▸ DIRECTIONS FOR THIS TASK
Copy out all of the data exactly as it appears.

[Source texts of formatted documents]
= Beginning of Section =

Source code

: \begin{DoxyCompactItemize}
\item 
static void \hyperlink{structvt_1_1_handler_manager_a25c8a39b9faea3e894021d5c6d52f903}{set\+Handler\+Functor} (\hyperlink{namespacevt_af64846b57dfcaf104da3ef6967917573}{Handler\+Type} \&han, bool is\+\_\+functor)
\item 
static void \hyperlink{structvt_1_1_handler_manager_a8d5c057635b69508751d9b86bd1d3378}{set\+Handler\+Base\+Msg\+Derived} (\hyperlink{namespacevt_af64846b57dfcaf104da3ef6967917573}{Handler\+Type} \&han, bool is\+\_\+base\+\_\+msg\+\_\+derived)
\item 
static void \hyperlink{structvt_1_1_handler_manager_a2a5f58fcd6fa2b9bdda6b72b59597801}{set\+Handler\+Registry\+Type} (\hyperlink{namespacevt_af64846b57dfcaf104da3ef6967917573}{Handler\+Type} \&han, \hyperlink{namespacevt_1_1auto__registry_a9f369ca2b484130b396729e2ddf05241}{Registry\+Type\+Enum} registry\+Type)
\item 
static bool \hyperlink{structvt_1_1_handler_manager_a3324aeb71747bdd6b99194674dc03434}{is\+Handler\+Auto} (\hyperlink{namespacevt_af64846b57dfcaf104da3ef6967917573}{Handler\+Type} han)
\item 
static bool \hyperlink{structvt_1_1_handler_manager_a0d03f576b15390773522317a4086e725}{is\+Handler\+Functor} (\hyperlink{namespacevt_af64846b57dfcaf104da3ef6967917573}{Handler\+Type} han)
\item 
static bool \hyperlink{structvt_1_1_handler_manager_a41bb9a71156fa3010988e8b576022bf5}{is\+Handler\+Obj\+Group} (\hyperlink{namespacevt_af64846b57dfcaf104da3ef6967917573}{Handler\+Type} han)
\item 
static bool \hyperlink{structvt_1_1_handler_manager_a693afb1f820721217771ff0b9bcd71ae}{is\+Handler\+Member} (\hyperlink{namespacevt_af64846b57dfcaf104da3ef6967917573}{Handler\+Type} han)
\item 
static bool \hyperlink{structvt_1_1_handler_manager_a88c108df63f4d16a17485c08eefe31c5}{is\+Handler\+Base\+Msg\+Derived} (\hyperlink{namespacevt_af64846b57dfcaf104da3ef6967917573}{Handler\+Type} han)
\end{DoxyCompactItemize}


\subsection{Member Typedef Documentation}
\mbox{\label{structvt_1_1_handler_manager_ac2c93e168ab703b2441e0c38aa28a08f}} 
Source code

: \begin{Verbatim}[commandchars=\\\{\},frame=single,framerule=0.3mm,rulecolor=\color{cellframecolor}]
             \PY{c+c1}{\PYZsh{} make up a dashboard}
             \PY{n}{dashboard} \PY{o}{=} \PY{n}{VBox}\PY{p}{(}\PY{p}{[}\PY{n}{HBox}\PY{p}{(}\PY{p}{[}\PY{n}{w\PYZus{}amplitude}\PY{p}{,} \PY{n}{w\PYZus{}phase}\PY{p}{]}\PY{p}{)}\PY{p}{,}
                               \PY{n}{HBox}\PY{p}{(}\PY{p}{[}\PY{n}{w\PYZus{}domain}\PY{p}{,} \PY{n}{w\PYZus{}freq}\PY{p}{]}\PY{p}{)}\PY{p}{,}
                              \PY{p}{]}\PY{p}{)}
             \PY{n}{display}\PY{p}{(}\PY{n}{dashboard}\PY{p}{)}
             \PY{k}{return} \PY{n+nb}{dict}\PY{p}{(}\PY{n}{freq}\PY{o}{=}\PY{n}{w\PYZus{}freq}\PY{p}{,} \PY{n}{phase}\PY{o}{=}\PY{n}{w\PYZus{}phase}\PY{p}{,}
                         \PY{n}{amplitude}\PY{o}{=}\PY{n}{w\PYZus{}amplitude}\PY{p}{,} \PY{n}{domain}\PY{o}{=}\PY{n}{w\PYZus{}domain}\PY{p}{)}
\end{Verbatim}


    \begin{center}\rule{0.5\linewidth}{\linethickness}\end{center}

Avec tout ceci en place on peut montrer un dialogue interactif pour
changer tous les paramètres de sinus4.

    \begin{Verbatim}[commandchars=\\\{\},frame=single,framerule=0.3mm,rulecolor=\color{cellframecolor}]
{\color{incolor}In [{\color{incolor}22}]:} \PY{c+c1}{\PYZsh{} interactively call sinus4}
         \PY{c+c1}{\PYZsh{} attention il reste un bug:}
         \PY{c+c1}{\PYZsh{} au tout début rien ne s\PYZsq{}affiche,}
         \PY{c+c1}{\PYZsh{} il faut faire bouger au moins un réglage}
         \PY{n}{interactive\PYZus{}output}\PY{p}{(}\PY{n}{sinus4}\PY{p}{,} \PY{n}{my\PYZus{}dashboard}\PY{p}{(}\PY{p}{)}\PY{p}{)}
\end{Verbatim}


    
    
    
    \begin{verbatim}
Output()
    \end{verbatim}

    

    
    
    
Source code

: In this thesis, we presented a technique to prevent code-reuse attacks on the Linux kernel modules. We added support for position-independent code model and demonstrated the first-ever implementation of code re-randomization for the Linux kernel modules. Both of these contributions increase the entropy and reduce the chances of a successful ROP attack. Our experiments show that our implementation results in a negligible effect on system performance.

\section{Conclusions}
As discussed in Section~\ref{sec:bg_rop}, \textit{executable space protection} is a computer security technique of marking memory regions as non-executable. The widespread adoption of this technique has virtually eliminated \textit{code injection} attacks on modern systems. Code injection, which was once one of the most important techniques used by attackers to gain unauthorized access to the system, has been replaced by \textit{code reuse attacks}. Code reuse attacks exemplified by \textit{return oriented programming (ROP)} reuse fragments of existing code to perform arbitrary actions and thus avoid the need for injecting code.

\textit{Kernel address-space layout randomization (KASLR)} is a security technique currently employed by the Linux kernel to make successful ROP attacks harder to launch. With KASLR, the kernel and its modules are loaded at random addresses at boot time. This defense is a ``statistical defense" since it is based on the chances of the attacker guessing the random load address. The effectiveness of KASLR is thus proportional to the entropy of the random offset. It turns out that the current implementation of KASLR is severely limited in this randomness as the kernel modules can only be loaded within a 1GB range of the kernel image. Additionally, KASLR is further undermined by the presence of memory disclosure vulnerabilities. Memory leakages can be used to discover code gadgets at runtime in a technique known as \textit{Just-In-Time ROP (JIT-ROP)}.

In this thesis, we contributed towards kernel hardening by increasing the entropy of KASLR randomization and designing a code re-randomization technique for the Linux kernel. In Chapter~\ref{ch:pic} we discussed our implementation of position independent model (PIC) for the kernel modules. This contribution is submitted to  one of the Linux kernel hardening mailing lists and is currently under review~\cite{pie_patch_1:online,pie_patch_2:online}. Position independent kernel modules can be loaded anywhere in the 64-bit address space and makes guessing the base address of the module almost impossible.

= End of Section =

▸ RESPONSE TO THIS TASK
Source code

: \begin{DoxyCompactItemize}
\item 
static void \hyperlink{structvt_1_1_handler_manager_a25c8a39b9faea3e894021d5c6d52f903}{set\+Handler\+Functor} (\hyperlink{namespacevt_af64846b57dfcaf104da3ef6967917573}{Handler\+Type} \&han, bool is\+\_\+functor)
\item 
static void \hyperlink{structvt_1_1_handler_manager_a8d5c057635b69508751d9b86bd1d3378}{set\+Handler\+Base\+Msg\+Derived} (\hyperlink{namespacevt_af64846b57dfcaf104da3ef6967917573}{Handler\+Type} \&han, bool is\+\_\+base\+\_\+msg\+\_\+derived)
\item 
static void \hyperlink{structvt_1_1_handler_manager_a2a5f58fcd6fa2b9bdda6b72b59597801}{set\+Handler\+Registry\+Type} (\hyperlink{namespacevt_af64846b57dfcaf104da3ef6967917573}{Handler\+Type} \&han, \hyperlink{namespacevt_1_1auto__registry_a9f369ca2b484130b396729e2ddf05241}{Registry\+Type\+Enum} registry\+Type)
\item 
static bool \hyperlink{structvt_1_1_handler_manager_a3324aeb71747bdd6b99194674dc03434}{is\+Handler\+Auto} (\hyperlink{namespacevt_af64846b57dfcaf104da3ef6967917573}{Handler\+Type} han)
\item 
static bool \hyperlink{structvt_1_1_handler_manager_a0d03f576b15390773522317a4086e725}{is\+Handler\+Functor} (\hyperlink{namespacevt_af64846b57dfcaf104da3ef6967917573}{Handler\+Type} han)
\item 
static bool \hyperlink{structvt_1_1_handler_manager_a41bb9a71156fa3010988e8b576022bf5}{is\+Handler\+Obj\+Group} (\hyperlink{namespacevt_af64846b57dfcaf104da3ef6967917573}{Handler\+Type} han)
\item 
static bool \hyperlink{structvt_1_1_handler_manager_a693afb1f820721217771ff0b9bcd71ae}{is\+Handler\+Member} (\hyperlink{namespacevt_af64846b57dfcaf104da3ef6967917573}{Handler\+Type} han)
\item 
static bool \hyperlink{structvt_1_1_handler_manager_a88c108df63f4d16a17485c08eefe31c5}{is\+Handler\+Base\+Msg\+Derived} (\hyperlink{namespacevt_af64846b57dfcaf104da3ef6967917573}{Handler\+Type} han)
\end{DoxyCompactItemize}


\subsection{Member Typedef Documentation}
\mbox{\label{structvt_1_1_handler_manager_ac2c93e168ab703b2441e0c38aa28a08f}} 
Source code

: \begin{Verbatim}[commandchars=\\\{\},frame=single,framerule=0.3mm,rulecolor=\color{cellframecolor}]
             \PY{c+c1}{\PYZsh{} make up a dashboard}
             \PY{n}{dashboard} \PY{o}{=} \PY{n}{VBox}\PY{p}{(}\PY{p}{[}\PY{n}{HBox}\PY{p}{(}\PY{p}{[}\PY{n}{w\PYZus{}amplitude}\PY{p}{,} \PY{n}{w\PYZus{}phase}\PY{p}{]}\PY{p}{)}\PY{p}{,}
                               \PY{n}{HBox}\PY{p}{(}\PY{p}{[}\PY{n}{w\PYZus{}domain}\PY{p}{,} \PY{n}{w\PYZus{}freq}\PY{p}{]}\PY{p}{)}\PY{p}{,}
                              \PY{p}{]}\PY{p}{)}
             \PY{n}{display}\PY{p}{(}\PY{n}{dashboard}\PY{p}{)}
             \PY{k}{return} \PY{n+nb}{dict}\PY{p}{(}\PY{n}{freq}\PY{o}{=}\PY{n}{w\PYZus{}freq}\PY{p}{,} \PY{n}{phase}\PY{o}{=}\PY{n}{w\PYZus{}phase}\PY{p}{,}
                         \PY{n}{amplitude}\PY{o}{=}\PY{n}{w\PYZus{}amplitude}\PY{p}{,} \PY{n}{domain}\PY{o}{=}\PY{n}{w\PYZus{}domain}\PY{p}{)}
\end{Verbatim}


    \begin{center}\rule{0.5\linewidth}{\linethickness}\end{center}

Avec tout ceci en place on peut montrer un dialogue interactif pour
changer tous les paramètres de sinus4.

    \begin{Verbatim}[commandchars=\\\{\},frame=single,framerule=0.3mm,rulecolor=\color{cellframecolor}]
{\color{incolor}In [{\color{incolor}22}]:} \PY{c+c1}{\PYZsh{} interactively call sinus4}
         \PY{c+c1}{\PYZsh{} attention il reste un bug:}
         \PY{c+c1}{\PYZsh{} au tout début rien ne s\PYZsq{}affiche,}
         \PY{c+c1}{\PYZsh{} il faut faire bouger au moins un réglage}
         \PY{n}{interactive\PYZus{}output}\PY{p}{(}\PY{n}{sinus4}\PY{p}{,} \PY{n}{my\PYZus{}dashboard}\PY{p}{(}\PY{p}{)}\PY{p}{)}
\end{Verbatim}


    
    
    
    \begin{verbatim}
Output()
    \end{verbatim}

    

    
    
    
Source code

: In this thesis, we presented a technique to prevent code-reuse attacks on the Linux kernel modules. We added support for position-independent code model and demonstrated the first-ever implementation of code re-randomization for the Linux kernel modules. Both of these contributions increase the entropy and reduce the chances of a successful ROP attack. Our experiments show that our implementation results in a negligible effect on system performance.

\section{Conclusions}
As discussed in Section~\ref{sec:bg_rop}, \textit{executable space protection} is a computer security technique of marking memory regions as non-executable. The widespread adoption of this technique has virtually eliminated \textit{code injection} attacks on modern systems. Code injection, which was once one of the most important techniques used by attackers to gain unauthorized access to the system, has been replaced by \textit{code reuse attacks}. Code reuse attacks exemplified by \textit{return oriented programming (ROP)} reuse fragments of existing code to perform arbitrary actions and thus avoid the need for injecting code.

\textit{Kernel address-space layout randomization (KASLR)} is a security technique currently employed by the Linux kernel to make successful ROP attacks harder to launch. With KASLR, the kernel and its modules are loaded at random addresses at boot time. This defense is a ``statistical defense" since it is based on the chances of the attacker guessing the random load address. The effectiveness of KASLR is thus proportional to the entropy of the random offset. It turns out that the current implementation of KASLR is severely limited in this randomness as the kernel modules can only be loaded within a 1GB range of the kernel image. Additionally, KASLR is further undermined by the presence of memory disclosure vulnerabilities. Memory leakages can be used to discover code gadgets at runtime in a technique known as \textit{Just-In-Time ROP (JIT-ROP)}.

In this thesis, we contributed towards kernel hardening by increasing the entropy of KASLR randomization and designing a code re-randomization technique for the Linux kernel. In Chapter~\ref{ch:pic} we discussed our implementation of position independent model (PIC) for the kernel modules. This contribution is submitted to  one of the Linux kernel hardening mailing lists and is currently under review~\cite{pie_patch_1:online,pie_patch_2:online}. Position independent kernel modules can be loaded anywhere in the 64-bit address space and makes guessing the base address of the module almost impossible.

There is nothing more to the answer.